--- Available data Enclosed Below ---

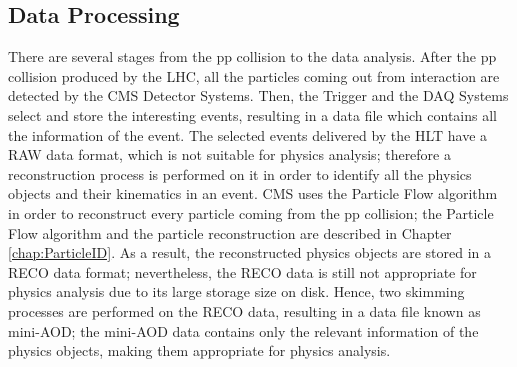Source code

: \subsection{Data Processing}
\noindent There are several stages from the pp collision to the data analysis. 
After the pp collision produced by the LHC, all the particles coming out from interaction
are detected by the CMS Detector Systems. Then, the Trigger and the DAQ Systems select and 
store the interesting events, resulting in a data file which contains all the information of 
the event. The selected events delivered by the HLT have a RAW data format, which is not
suitable for physics analysis; therefore a reconstruction process is performed on it in 
order to identify all the physics objects and their kinematics in an event. CMS uses 
the Particle Flow algorithm in order to reconstruct every particle coming from the pp collision; the 
Particle Flow algorithm and the particle reconstruction are described 
in Chapter \ref{chap:ParticleID}. As a result, the reconstructed physics objects are stored in a RECO data 
format; nevertheless, the RECO data is still not appropriate for physics analysis due to its large 
storage size on disk. Hence, two skimming processes are performed on the RECO data, resulting in 
a data file known as mini-AOD; the mini-AOD data contains only the relevant information 
of the physics objects, making them appropriate for physics analysis.\\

--- End of Enclosed Available data ---

Exercise description = Every line from the one containing "storage size on" through the end of the material above should be retyped exactly; please include nothing else.

Response area =
storage size on disk. Hence, two skimming processes are performed on the RECO data, resulting in 
a data file known as mini-AOD; the mini-AOD data contains only the relevant information 
of the physics objects, making them appropriate for physics analysis.\\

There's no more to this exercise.